Yoğun geçen bir yelken sezonunun sonuna geliyoruz. Olimpiyat Oyunları’nın yaşattığı büyük heyecan, geçen yılki gibi kesintiye uğramayan yat yarışları büyük keyif verdi.
Provezza ve Asterisk ekiplerinin yurt dışı başarıları ise gurur verici. İlk kez yapılan Farr 40 Ulusal Şampiyonası da yıllardır görmek istediğimiz manzaraları bizlere yaşattı. Tüm bunların yanında ulusal yarış takviminde gözle görülür bir heyecan ve bunun yanı sıra katılım eksikliği dikkat çekti. Her yıl en büyük katılımın olduğu yarışlar bile sönük geçti. Türkiye’nin ülke anlamında geçirdiği kötü günler, geçen yıl yaşanan TAYK-Yelken Federasyonu inatlaşması bunun nedeni gibi görünse de asıl nedenin çok daha derinlerde olduğunu düşünüyorum.
Yatçılık sektörü geçen yıllar boyunca büyük bir dönüşüm geçirdi, geçiriyor. Önceki yıllarda tekne sahibi, patronu diye bir pozisyon varken bunların sayıları gittikçe azaldı, yerlerini kurumsal şirketler almaya başladı. Kupaların cömertçe dağıtıldığı yat yarışlarında da bu herkesin mutlu olduğu, rekabetin pek de önemsenmediği bir düzen oluşturdu. Eskiden kıyasıya rekabet eden patronların yerini, kardeş kardeş yarışan şirketler ve onların çalışanları, bunlara ek olarak da bu servisi sağlayan yelken okulları ve profesyonel yelkenciler aldı.

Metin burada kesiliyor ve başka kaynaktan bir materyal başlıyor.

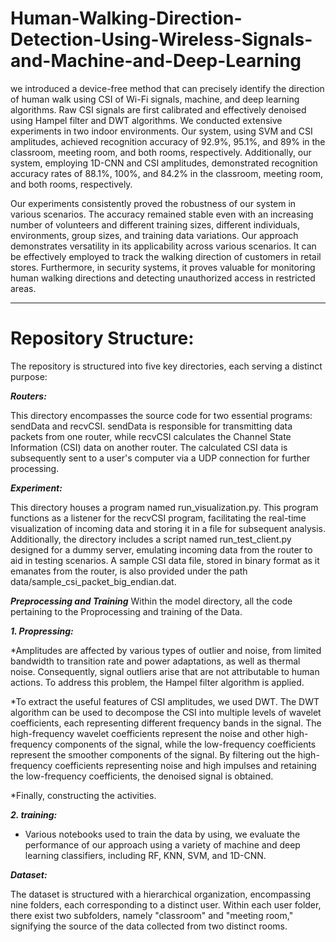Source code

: # Human-Walking-Direction-Detection-Using-Wireless-Signals-and-Machine-and-Deep-Learning
we introduced a device-free method that can precisely identify the direction of human walk using CSI of Wi-Fi signals, machine, and deep learning algorithms. Raw CSI signals are first calibrated and effectively denoised using Hampel filter and DWT algorithms.
We conducted extensive experiments in two indoor environments. Our system, using SVM and CSI amplitudes, achieved recognition accuracy of 92.9\%, 95.1\%, and 89\% in the classroom, meeting room, and both rooms, respectively. Additionally, our system, employing 1D-CNN and CSI amplitudes, demonstrated recognition accuracy rates of 88.1\%, 100\%, and 84.2\% in the classroom, meeting room, and both rooms, respectively.  

Our experiments consistently proved the robustness of our system in various scenarios. The accuracy remained stable even with an increasing number of volunteers and different training sizes, different individuals, environments, group sizes, and training data variations. Our approach demonstrates versatility in its applicability across various scenarios. It can be effectively employed to track the walking direction of customers in retail stores. Furthermore, in security systems, it proves valuable for monitoring human walking directions and detecting unauthorized access in restricted areas.

----------------------------------------------------------
# Repository Structure:

The repository is structured into five key directories, each serving a distinct purpose:

***Routers:***

This directory encompasses the source code for two essential programs: sendData and recvCSI.
sendData is responsible for transmitting data packets from one router, while recvCSI calculates the Channel State Information (CSI) data on another router.
The calculated CSI data is subsequently sent to a user's computer via a UDP connection for further processing.

***Experiment:***

This directory houses a program named run_visualization.py.
This program functions as a listener for the recvCSI program, facilitating the real-time visualization of incoming data and storing it in a file for subsequent analysis.
Additionally, the directory includes a script named run_test_client.py designed for a dummy server, emulating incoming data from the router to aid in testing scenarios.
A sample CSI data file, stored in binary format as it emanates from the router, is also provided under the path data/sample_csi_packet_big_endian.dat.

***Preprocessing and Training***
Within the model directory, all the code pertaining to the Proprocessing and training of the Data.

***1. Propressing:***

*Amplitudes are affected by various types of outlier and noise, from limited bandwidth to transition rate and power adaptations, as well as thermal noise. Consequently, signal outliers arise that are not attributable to human actions. To address this problem, the Hampel filter algorithm is applied.

*To extract the useful features of CSI amplitudes, we used DWT. The DWT algorithm can be used to decompose the CSI into multiple levels of wavelet coefficients, each representing different frequency bands in the signal. The high-frequency wavelet coefficients represent the noise and other high-frequency components of the signal, while the low-frequency coefficients represent the smoother components of the signal. By filtering out the high-frequency coefficients representing noise and high impulses and retaining the low-frequency coefficients, the denoised signal is obtained.  

*Finally, constructing the activities.

***2. training:***

* Various notebooks used to train the data by using, we evaluate the performance of our approach using a variety of machine and deep learning classifiers, including RF, KNN, SVM, and 1D-CNN.

***Dataset:***

The dataset is structured with a hierarchical organization, encompassing nine folders, each corresponding to a distinct user. Within each user folder, there exist two subfolders, namely "classroom" and "meeting room," signifying the source of the data collected from two distinct rooms.

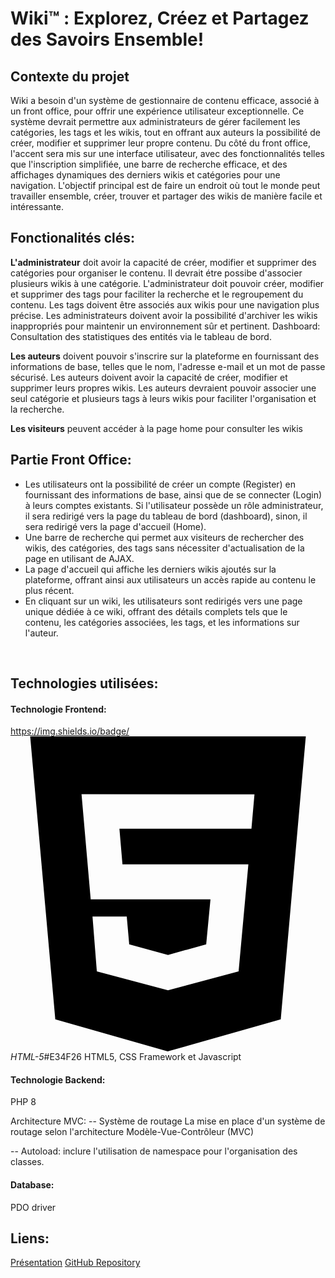 # Wiki™ : Explorez, Créez et Partagez des Savoirs Ensemble!

## Contexte du projet
Wiki a besoin d'un système de gestionnaire de contenu efficace, associé à un front office, pour offrir une expérience utilisateur exceptionnelle.
Ce système devrait permettre aux administrateurs de gérer facilement les catégories, les tags et les wikis, tout en offrant aux auteurs la possibilité de créer, modifier et supprimer leur propre contenu.
Du côté du front office, l'accent sera mis sur une interface utilisateur, avec des fonctionnalités telles que l'inscription simplifiée, une barre de recherche efficace, et des affichages dynamiques des derniers wikis et catégories pour une navigation.
L'objectif principal est de faire un endroit où tout le monde peut travailler ensemble, créer, trouver et partager des wikis de manière facile et intéressante.
​

## Fonctionalités clés:

**L'administrateur** doit avoir la capacité de créer, modifier et supprimer des catégories pour organiser le contenu.
Il devrait étre possibe d'associer plusieurs wikis à une catégorie.
L'administrateur doit pouvoir créer, modifier et supprimer des tags pour faciliter la recherche et le regroupement du contenu.
Les tags doivent être associés aux wikis pour une navigation plus précise.
Les administrateurs doivent avoir la possibilité d'archiver les wikis inappropriés pour maintenir un environnement sûr et pertinent.
Dashboard: Consultation des statistiques des entités via le tableau de bord.


**Les auteurs** doivent pouvoir s'inscrire sur la plateforme en fournissant des informations de base, telles que le nom, l'adresse e-mail et un mot de passe sécurisé.
Les auteurs doivent avoir la capacité de créer, modifier et supprimer leurs propres wikis.
Les auteurs devraient pouvoir associer une seul catégorie et plusieurs tags à leurs wikis pour faciliter l'organisation et la recherche.

**Les visiteurs** peuvent accéder à la page home pour consulter les wikis

## Partie Front Office:

- Les utilisateurs ont la possibilité de créer un compte (Register) en fournissant des informations de base, ainsi que de se connecter (Login) à leurs comptes existants. Si l'utilisateur possède un rôle administrateur, il sera redirigé vers la page du tableau de bord (dashboard), sinon, il sera redirigé vers la page d'accueil (Home).
- Une barre de recherche qui permet aux visiteurs de rechercher des wikis, des catégories, des tags sans nécessiter d'actualisation de la page en utilisant de AJAX.
- La page d'accueil qui affiche les derniers wikis ajoutés sur la plateforme, offrant ainsi aux utilisateurs un accès rapide au contenu le plus récent.
- En cliquant sur un wiki, les utilisateurs sont redirigés vers une page unique dédiée à ce wiki, offrant des détails complets tels que le contenu, les catégories associées, les tags, et les informations sur l'auteur.

​
## Technologies utilisées:
#### Technologie Frontend: 
https://img.shields.io/badge/<svg role="img" viewBox="0 0 24 24" xmlns="http://www.w3.org/2000/svg"><title>HTML5</title><path d="M1.5 0h21l-1.91 21.563L11.977 24l-8.564-2.438L1.5 0zm7.031 9.75l-.232-2.718 10.059.003.23-2.622L5.412 4.41l.698 8.01h9.126l-.326 3.426-2.91.804-2.955-.81-.188-2.11H6.248l.33 4.171L12 19.351l5.379-1.443.744-8.157H8.531z"/></svg>_HTML-5_#E34F26
HTML5, CSS Framework et Javascript

#### Technologie Backend: 
PHP 8 

Architecture MVC:
-- Système de routage La mise en place d'un système de routage selon l'architecture Modèle-Vue-Contrôleur (MVC)

-- Autoload: inclure l'utilisation de namespace pour l'organisation des classes.

#### Database: 
PDO driver

## Liens:
[Présentation](https://www.canva.com/design/DAF5sF9N7QI/c2Dw0bmwaXIDBu2dgS6FVQ/edit?utm_content=DAF5sF9N7QI&utm_campaign=designshare&utm_medium=link2&utm_source=sharebutton)
[GitHub Repository](https://github.com/HIBA-BEG/Wiki_Soutenance_Croisee_1.git)
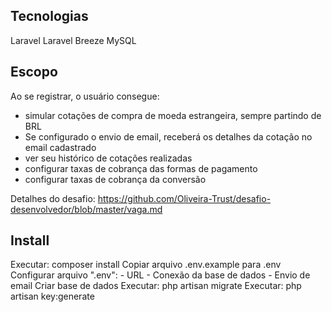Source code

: ## Tecnologias
Laravel
Laravel Breeze 
MySQL

## Escopo
Ao se registrar, o usuário consegue:
- simular cotações de compra de moeda estrangeira, sempre partindo de BRL
- Se configurado o envio de email, receberá os detalhes da cotação no email cadastrado
- ver seu histórico de cotações realizadas
- configurar taxas de cobrança das formas de pagamento
- configurar taxas de cobrança da conversão

Detalhes do desafio:
https://github.com/Oliveira-Trust/desafio-desenvolvedor/blob/master/vaga.md

## Install
Executar: composer install
Copiar arquivo .env.example para .env
Configurar arquivo ".env":
	- URL 
	- Conexão da base de dados
	- Envio de email
Criar base de dados
Executar: php artisan migrate
Executar: php artisan key:generate

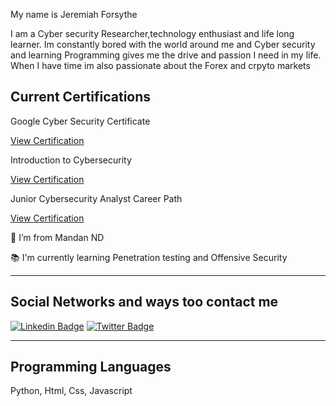

My name is Jeremiah Forsythe 

I am a Cyber security Researcher,technology enthusiast and life long learner. Im constantly bored with the world around me and Cyber security and learning Programming gives me the  drive and passion I need in my  life. When I have time im also passionate about the Forex and crpyto 
markets 

## Current Certifications

Google Cyber Security Certificate 

[View Certification](https://www.credly.com/badges/7fbf2408-8d56-4bd0-8aaf-f936fe96e9a0/linked_in_profile)

Introduction to Cybersecurity

[View Certification](https://www.credly.com/earner/earned/badge/dd6ff6ca-29ba-44e3-8cad-afdf78774909)

Junior Cybersecurity Analyst Career Path


[View Certification](https://www.credly.com/badges/b4b8d889-ce11-415c-b2e2-26e57464ff25/public_url)






 

🏡 I’m from Mandan ND

📚 I'm currently learning Penetration testing and Offensive Security
 
---

## Social Networks and ways too contact me

[![Linkedin Badge](https://img.shields.io/badge/LinkedIn-0077B5?style=for-the-badge&logo=linkedin&logoColor=white)](https://www.linkedin.com/in/jeremiah-forsythe-73a0b572)
[![Twitter Badge](https://img.shields.io/badge/Twitter-1DA1F2?style=for-the-badge&logo=twitter&logoColor=white)](https://twitter.com/JeremiahForsyt2)

---

## Programming Languages
Python, Html, Css, Javascript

Yelken okullarının ve şirketlerin yat yarışçılığına katılması istenen bir şey olsa da ortadan kaybolan patronlar ve onların keyifli rekabeti yat yarışçılığını, görüntüsü çok güzel fakat tadı yavan bir yemeğe dönüştürdü. Yat yarışçılığının ilerlemesi için rekabetin artarak sürmesi, büyümesi içinse şirketlerin ve okulların katılımının sağlanması gerek. Birinden birinin diğerini yok etmek yerine desteklemesini sağlamamız gerekiyor.
Olimpiyat Oyunları sonrası spor federasyonları için seçim zilleri çalmaya başladı. Yüz yıldır benimsemeye çalıştığımız demokrasi ve onun en önemli parçalarından olan serbest seçimler yapılacak. Demokrasiyi sadece seçim olarak gördüğümüzden dolayı sistemi tam olarak işletemiyoruz. Demokrasi kazanan kadar kaybedenin ya da azınlığın da haklarını güvenceye aldığı için en iyi yönetme biçimidir. Umarım en kısa zamanda sporumuzda adil temsil hakkının olduğu, yelkenin tüm katılımcılarını içine alan bir genel kurul yapısıyla adil, açık, baskıcı ve tehtidkar olmayan bir seçim sistemine kavuşuruz. Sporla politikayı hiçbir zaman bağdaştıramıyorum. Gelişmiş ülkelere göre çok geri olan yelken sporumuzun bölünerek değil, birleşerek gelişebileceğine inanıyorum. Umarım bu seçimden sonra taraflar bunun yollarını bulmak için uğraş gösterirler.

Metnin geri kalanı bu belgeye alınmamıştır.